Instead, there has been this all too seamless transition. Home on Friday. Home on Monday. Only the employer and the people on the end of the video conference calls have changed.
And boy, am I one of the lucky ones. I have a job I love and will still be paid. My family are all safe and well at this point. The world is changing for everyone and it will never be the same again. How we work is already transformed out of all recognition.
Working from home
After all this is done, it will be unthinkable for employers who’ve resisted staff requests to work from home to stick to what today feels like outdated policy. It’s as if our use of technology has accelerated to encompass 18 months of progress in only a few days. How many people have taken their first halting steps into Zoom or Microsoft Teams? How many of those who’ve tried to avoid such technologies have been left with no option but to embrace them?
By way of example, I had arranged a networking event around the Institute for Technology for local business people which obviously had to be cancelled.

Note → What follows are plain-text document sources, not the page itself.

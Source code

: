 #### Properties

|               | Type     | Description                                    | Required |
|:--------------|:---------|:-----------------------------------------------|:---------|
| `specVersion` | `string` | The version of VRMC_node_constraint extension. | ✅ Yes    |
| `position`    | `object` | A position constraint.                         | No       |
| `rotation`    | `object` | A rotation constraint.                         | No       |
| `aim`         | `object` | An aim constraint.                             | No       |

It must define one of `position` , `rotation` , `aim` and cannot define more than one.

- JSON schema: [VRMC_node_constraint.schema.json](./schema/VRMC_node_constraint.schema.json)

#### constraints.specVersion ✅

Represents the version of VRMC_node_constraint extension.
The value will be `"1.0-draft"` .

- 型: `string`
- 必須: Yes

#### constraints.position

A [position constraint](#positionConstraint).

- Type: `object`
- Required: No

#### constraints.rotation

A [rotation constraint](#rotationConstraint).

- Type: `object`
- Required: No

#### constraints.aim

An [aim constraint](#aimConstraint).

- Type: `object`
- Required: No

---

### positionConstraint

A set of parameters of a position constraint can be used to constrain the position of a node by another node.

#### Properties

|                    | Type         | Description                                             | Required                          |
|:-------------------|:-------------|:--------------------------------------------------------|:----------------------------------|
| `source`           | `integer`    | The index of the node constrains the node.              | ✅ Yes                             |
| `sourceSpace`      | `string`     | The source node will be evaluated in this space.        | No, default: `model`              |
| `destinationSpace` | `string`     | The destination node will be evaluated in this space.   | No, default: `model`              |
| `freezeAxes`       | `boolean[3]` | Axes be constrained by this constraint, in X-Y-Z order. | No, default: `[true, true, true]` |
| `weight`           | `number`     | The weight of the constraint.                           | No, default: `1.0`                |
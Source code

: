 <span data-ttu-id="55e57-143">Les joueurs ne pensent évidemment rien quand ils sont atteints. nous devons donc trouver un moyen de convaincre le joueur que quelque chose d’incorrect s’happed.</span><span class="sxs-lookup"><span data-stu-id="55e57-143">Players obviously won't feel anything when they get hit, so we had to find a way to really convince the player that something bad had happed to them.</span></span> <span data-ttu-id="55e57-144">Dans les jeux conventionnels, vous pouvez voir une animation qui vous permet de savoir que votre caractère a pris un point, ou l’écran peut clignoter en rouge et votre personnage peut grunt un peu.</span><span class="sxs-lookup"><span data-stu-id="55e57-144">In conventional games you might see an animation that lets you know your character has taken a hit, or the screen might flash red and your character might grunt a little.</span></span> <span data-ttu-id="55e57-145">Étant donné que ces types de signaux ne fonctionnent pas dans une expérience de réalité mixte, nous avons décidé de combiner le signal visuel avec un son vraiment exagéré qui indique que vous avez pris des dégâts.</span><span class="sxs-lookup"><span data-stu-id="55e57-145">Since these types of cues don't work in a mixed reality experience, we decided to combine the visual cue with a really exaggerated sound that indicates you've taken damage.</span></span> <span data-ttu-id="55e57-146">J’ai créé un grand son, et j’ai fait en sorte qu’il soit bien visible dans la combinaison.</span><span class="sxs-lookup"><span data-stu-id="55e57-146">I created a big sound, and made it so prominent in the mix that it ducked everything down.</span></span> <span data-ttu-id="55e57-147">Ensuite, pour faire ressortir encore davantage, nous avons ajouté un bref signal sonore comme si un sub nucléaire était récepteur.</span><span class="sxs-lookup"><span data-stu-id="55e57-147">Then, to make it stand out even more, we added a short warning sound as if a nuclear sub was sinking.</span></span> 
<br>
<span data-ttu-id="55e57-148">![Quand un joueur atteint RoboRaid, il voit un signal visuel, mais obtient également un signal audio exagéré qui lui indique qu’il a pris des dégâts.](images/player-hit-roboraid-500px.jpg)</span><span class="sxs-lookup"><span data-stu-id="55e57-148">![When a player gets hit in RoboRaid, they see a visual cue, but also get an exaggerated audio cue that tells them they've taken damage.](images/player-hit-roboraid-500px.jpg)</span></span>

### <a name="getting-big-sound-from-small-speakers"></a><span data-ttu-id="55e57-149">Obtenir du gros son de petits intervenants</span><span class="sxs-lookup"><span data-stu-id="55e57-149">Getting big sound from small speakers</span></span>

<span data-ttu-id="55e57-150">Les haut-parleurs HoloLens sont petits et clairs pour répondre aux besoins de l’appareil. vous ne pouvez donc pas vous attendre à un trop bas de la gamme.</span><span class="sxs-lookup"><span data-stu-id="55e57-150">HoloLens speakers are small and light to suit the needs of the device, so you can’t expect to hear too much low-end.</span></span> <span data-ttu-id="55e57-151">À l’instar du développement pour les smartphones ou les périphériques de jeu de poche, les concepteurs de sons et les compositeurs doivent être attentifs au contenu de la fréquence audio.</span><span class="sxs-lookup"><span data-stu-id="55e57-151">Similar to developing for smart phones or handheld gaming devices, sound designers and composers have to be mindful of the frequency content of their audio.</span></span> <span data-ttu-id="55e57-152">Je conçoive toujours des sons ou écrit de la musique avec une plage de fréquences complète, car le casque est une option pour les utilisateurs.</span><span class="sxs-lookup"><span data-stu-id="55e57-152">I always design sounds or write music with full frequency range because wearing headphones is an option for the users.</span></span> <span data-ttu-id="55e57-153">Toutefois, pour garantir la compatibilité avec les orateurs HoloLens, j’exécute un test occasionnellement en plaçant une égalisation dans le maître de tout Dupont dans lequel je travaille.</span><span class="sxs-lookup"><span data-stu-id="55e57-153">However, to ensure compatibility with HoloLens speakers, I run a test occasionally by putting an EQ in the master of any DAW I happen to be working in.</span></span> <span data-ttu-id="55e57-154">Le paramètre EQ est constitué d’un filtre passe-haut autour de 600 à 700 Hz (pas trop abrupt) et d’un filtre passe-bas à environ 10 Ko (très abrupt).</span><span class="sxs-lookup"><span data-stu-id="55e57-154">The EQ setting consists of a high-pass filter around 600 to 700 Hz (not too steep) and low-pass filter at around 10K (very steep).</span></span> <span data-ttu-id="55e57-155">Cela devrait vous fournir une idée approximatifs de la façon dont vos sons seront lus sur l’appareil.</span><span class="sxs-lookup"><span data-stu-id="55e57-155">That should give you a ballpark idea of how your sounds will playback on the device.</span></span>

I invited the same group of people to join me in a video conference and was amazed to see that almost 20 per cent more of the invitees joined than had said would come in person. They knew precisely when it would start and finish and didn’t have to take up time travelling to and from the event – a perfect example of technological disruption, creating efficiency.
On the other hand, I’m a great believer that you should bring your whole self to work. Sometimes, we’re tempted to play a part in our jobs, but I don’t see how leadership can be authentic if it hides parts of one’s real personality. If you’re more comfortable in yourself you’re likely to be more productive. It’s not the same if you’re on the end of a phone line or video link so there will always be a place for the face-to-face, albeit potentially a significantly diminished one. This week, I have not been bringing whole self to work, I have quite literally been bringing whole work to self – the comfort of my front room to be precise.
If there’s one thing this unwanted confinement at home does, it allows us all time to think more. The flipside of this is that as thought accelerates, actions can diminish, because actually doing stuff becomes somewhat more challenging.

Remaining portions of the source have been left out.